====== Entries provided ======
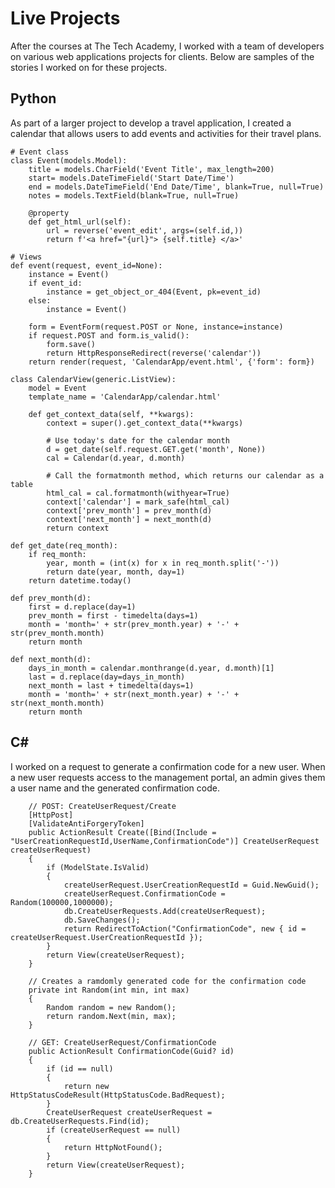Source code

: # Live Projects

After the courses at The Tech Academy, I worked with a team of developers on various web applications projects for clients. Below are samples of the stories I worked on for these projects.

## Python

As part of a larger project to develop a travel application, I created a calendar that allows users to add events and activities for their travel plans.

    # Event class
    class Event(models.Model):
        title = models.CharField('Event Title', max_length=200)
        start= models.DateTimeField('Start Date/Time')
        end = models.DateTimeField('End Date/Time', blank=True, null=True)
        notes = models.TextField(blank=True, null=True)

        @property
        def get_html_url(self):
            url = reverse('event_edit', args=(self.id,))
            return f'<a href="{url}"> {self.title} </a>'
            
    # Views		
    def event(request, event_id=None):
        instance = Event()
        if event_id:
            instance = get_object_or_404(Event, pk=event_id)
        else:
            instance = Event()

        form = EventForm(request.POST or None, instance=instance)
        if request.POST and form.is_valid():
            form.save()
            return HttpResponseRedirect(reverse('calendar'))
        return render(request, 'CalendarApp/event.html', {'form': form})

    class CalendarView(generic.ListView):
        model = Event
        template_name = 'CalendarApp/calendar.html'

        def get_context_data(self, **kwargs):
            context = super().get_context_data(**kwargs)

            # Use today's date for the calendar month
            d = get_date(self.request.GET.get('month', None))
            cal = Calendar(d.year, d.month)

            # Call the formatmonth method, which returns our calendar as a table
            html_cal = cal.formatmonth(withyear=True)
            context['calendar'] = mark_safe(html_cal)
            context['prev_month'] = prev_month(d)
            context['next_month'] = next_month(d)
            return context

    def get_date(req_month):
        if req_month:
            year, month = (int(x) for x in req_month.split('-'))
            return date(year, month, day=1)
        return datetime.today()

    def prev_month(d):
        first = d.replace(day=1)
        prev_month = first - timedelta(days=1)
        month = 'month=' + str(prev_month.year) + '-' + str(prev_month.month)
        return month

    def next_month(d):
        days_in_month = calendar.monthrange(d.year, d.month)[1]
        last = d.replace(day=days_in_month)
        next_month = last + timedelta(days=1)
        month = 'month=' + str(next_month.year) + '-' + str(next_month.month)
        return month

## C#

I worked on a request to generate a confirmation code for a new user. When a new user requests access to the management portal, an admin gives them a user name and the generated confirmation code. 

        // POST: CreateUserRequest/Create
        [HttpPost]
        [ValidateAntiForgeryToken]
        public ActionResult Create([Bind(Include = "UserCreationRequestId,UserName,ConfirmationCode")] CreateUserRequest createUserRequest)
        {
            if (ModelState.IsValid)
            {
                createUserRequest.UserCreationRequestId = Guid.NewGuid();
                createUserRequest.ConfirmationCode = Random(100000,1000000);
                db.CreateUserRequests.Add(createUserRequest);
                db.SaveChanges();
                return RedirectToAction("ConfirmationCode", new { id = createUserRequest.UserCreationRequestId });
            }
            return View(createUserRequest);
        }

        // Creates a ramdomly generated code for the confirmation code
        private int Random(int min, int max)
        {
            Random random = new Random();
            return random.Next(min, max);
        }

        // GET: CreateUserRequest/ConfirmationCode
        public ActionResult ConfirmationCode(Guid? id)
        {
            if (id == null)
            {
                return new HttpStatusCodeResult(HttpStatusCode.BadRequest);
            }
            CreateUserRequest createUserRequest = db.CreateUserRequests.Find(id);
            if (createUserRequest == null)
            {
                return HttpNotFound();
            }
            return View(createUserRequest);
        }
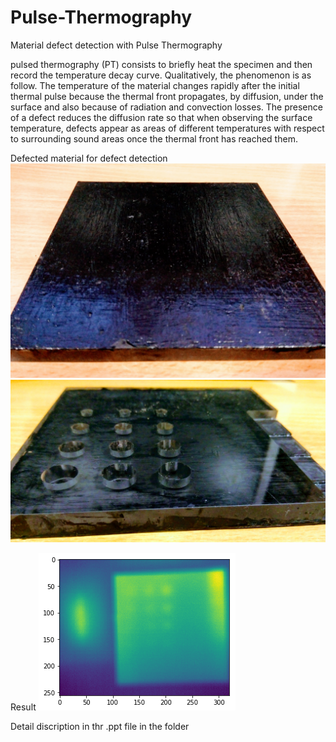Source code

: # Pulse-Thermography
Material defect detection with Pulse Thermography

pulsed thermography (PT) consists to briefly heat the specimen and then record the
temperature decay curve. Qualitatively, the phenomenon is as follow. The temperature of the
material changes rapidly after the initial thermal pulse because the thermal front propagates, by
diffusion, under the surface and also because of radiation and convection losses. The presence of
a defect reduces the diffusion rate so that when observing the surface temperature, defects appear
as areas of different temperatures with respect to surrounding sound areas once the thermal front
has reached them.

Defected material for defect detection
![alt text](IMG_20171229_104648~2.jpg)
![alt text](IMG_20171229_104743~2.jpg)

Result
![alt text](fig2.png)

 Detail discription in thr .ppt file in the folder 
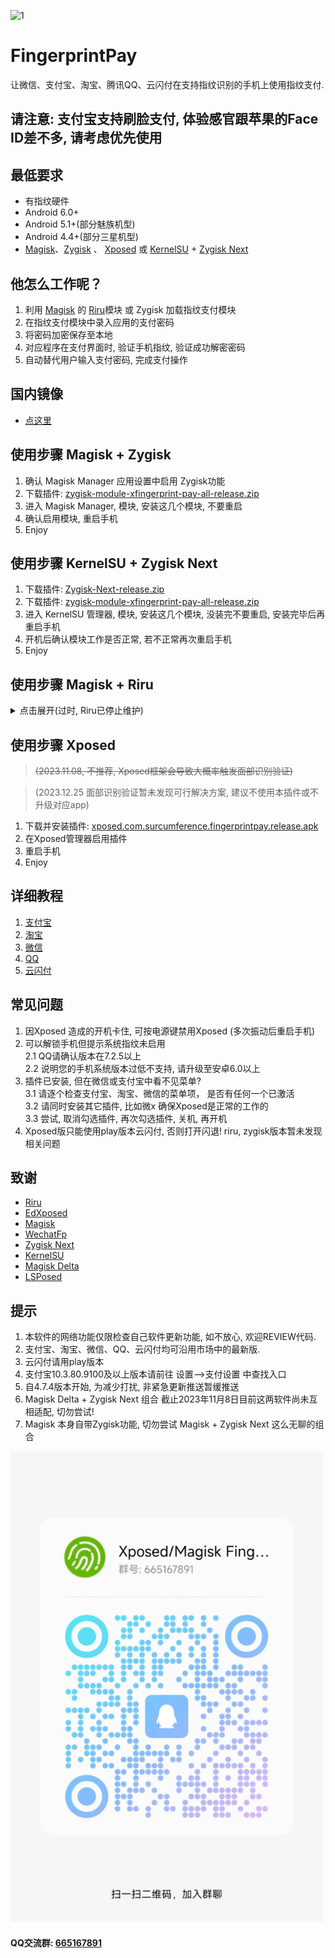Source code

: 

![1](./app/src/main/res/mipmap-xhdpi/ic_launcher.png)
# FingerprintPay
让微信、支付宝、淘宝、腾讯QQ、云闪付在支持指纹识别的手机上使用指纹支付.

## 请注意: 支付宝支持刷脸支付, 体验感官跟苹果的Face ID差不多, 请考虑优先使用

## 最低要求
* 有指纹硬件
* Android 6.0+
* Android 5.1+(部分魅族机型)
* Android 4.4+(部分三星机型)
* [Magisk](https://github.com/topjohnwu/Magisk)、[Zygisk](https://github.com/topjohnwu/Magisk) 、 [Xposed](https://github.com/ElderDrivers/EdXposed) 或 [KernelSU](https://github.com/tiann/KernelSU) + [Zygisk Next](https://github.com/Dr-TSNG/ZygiskNext)

## 他怎么工作呢？
1. 利用 [Magisk](https://github.com/topjohnwu/Magisk) 的 [Riru](https://github.com/RikkaApps/Riru)模块 或 Zygisk 加载指纹支付模块
2. 在指纹支付模块中录入应用的支付密码
3. 将密码加密保存至本地
4. 对应程序在支付界面时, 验证手机指纹, 验证成功解密密码
5. 自动替代用户输入支付密码, 完成支付操作

## 国内镜像
- [点这里](https://file.xdow.net/fingerprintpay/)


## 使用步骤 Magisk + Zygisk
1. 确认 Magisk Manager 应用设置中启用 Zygisk功能
2. 下载插件: [zygisk-module-xfingerprint-pay-all-release.zip](https://github.com/eritpchy/FingerprintPay/releases)
3. 进入 Magisk Manager, 模块, 安装这几个模块, 不要重启
4. 确认启用模块, 重启手机
5. Enjoy

## 使用步骤 KernelSU + Zygisk Next
1. 下载插件: [Zygisk-Next-release.zip](https://github.com/Dr-TSNG/ZygiskNext/releases)
2. 下载插件: [zygisk-module-xfingerprint-pay-all-release.zip](https://github.com/eritpchy/FingerprintPay/releases)
3. 进入 KernelSU 管理器, 模块, 安装这几个模块, 没装完不要重启, 安装完毕后再重启手机
4. 开机后确认模块工作是否正常, 若不正常再次重启手机
5. Enjoy

## 使用步骤 Magisk + Riru
<details> 
<summary>点击展开(过时, Riru已停止维护)</summary>

1. 下载插件: [riru-release.zip](https://github.com/RikkaApps/Riru/releases)
2. 下载插件: [riru-module-xfingerprint-pay-all-release.zip](https://github.com/eritpchy/FingerprintPay/releases)
3. 进入 Magisk Manager, 模块, 安装这几个模块, 不要重启
4. 确认启用模块, 重启手机
5. Enjoy
</details>

## 使用步骤 Xposed 
> ~~(2023.11.08, 不推荐, Xposed框架会导致大概率触发面部识别验证)~~

> (2023.12.25 面部识别验证暂未发现可行解决方案, 建议不使用本插件或不升级对应app)
1. 下载并安装插件: [xposed.com.surcumference.fingerprintpay.release.apk](https://github.com/eritpchy/FingerprintPay/releases/latest)
2. 在Xposed管理器启用插件
3. 重启手机
4. Enjoy

## 详细教程
1. [支付宝](https://github.com/eritpchy/FingerprintPay/tree/main/doc/Alipay)
2. [淘宝](https://github.com/eritpchy/FingerprintPay/tree/main/doc/Taobao)
3. [微信](https://github.com/eritpchy/FingerprintPay/tree/main/doc/WeChat)
4. [QQ](https://github.com/eritpchy/FingerprintPay/tree/main/doc/QQ)
5. [云闪付](https://github.com/eritpchy/FingerprintPay/tree/main/doc/UnionPay)

## 常见问题
1. 因Xposed 造成的开机卡住, 可按电源键禁用Xposed (多次振动后重启手机)
2. 可以解锁手机但提示系统指纹未启用\
   2.1 QQ请确认版本在7.2.5以上\
   2.2 说明您的手机系统版本过低不支持, 请升级至安卓6.0以上
3. 插件已安装, 但在微信或支付宝中看不见菜单?\
   3.1 请逐个检查支付宝、淘宝、微信的菜单项， 是否有任何一个已激活\
   3.2 请同时安装其它插件, 比如微x 确保Xposed是正常的工作的\
   3.3 尝试, 取消勾选插件, 再次勾选插件, 关机, 再开机
4. Xposed版只能使用play版本云闪付, 否则打开闪退! riru, zygisk版本暂未发现相关问题

## 致谢
* [Riru](https://github.com/RikkaApps/Riru)
* [EdXposed](https://github.com/ElderDrivers/EdXposed)
* [Magisk](https://github.com/topjohnwu/Magisk)
* [WechatFp](https://github.com/dss16694/WechatFp)
* [Zygisk Next](https://github.com/Dr-TSNG/ZygiskNext)
* [KernelSU](https://github.com/tiann/KernelSU)
* [Magisk Delta](https://huskydg.github.io/magisk-files/)
* [LSPosed](https://github.com/LSPosed/LSPosed)

## 提示
1. 本软件的网络功能仅限检查自己软件更新功能, 如不放心, 欢迎REVIEW代码.
2. 支付宝、淘宝、微信、QQ、云闪付均可沿用市场中的最新版.
3. 云闪付请用play版本
4. 支付宝10.3.80.9100及以上版本请前往 设置-->支付设置 中查找入口
5. 自4.7.4版本开始, 为减少打扰, 非紧急更新推送暂缓推送
6. Magisk Delta + Zygisk Next 组合 截止2023年11月8日目前这两软件尚未互相适配, 切勿尝试!
7. Magisk 本身自带Zygisk功能, 切勿尝试 Magisk + Zygisk Next 这么无聊的组合

<img src="./doc/qq_group.jpg" alt="QQ交流群: [665167891]" width="500">

#### QQ交流群: [665167891](https://h5.qun.qq.com/h5/qun-share-page/?_wv=1027&k=fCZf_WEKL1Rj_N0gi9JgkH7bfnKj11Wy&authKey=acNcoIs325Uco7v2JZY4NObRFA3sJU%2FWI1%2FH64DkP50cn6HBRUzBZ9cvZGNqmzGi&market_channel_source=665167891_1&noverify=0&group_code=665167891)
======
= Activity =
Check each line above for the word "Android" and copy every line that has it.

= Response below =
* Android 6.0+
* Android 5.1+(部分魅族机型)
* Android 4.4+(部分三星机型)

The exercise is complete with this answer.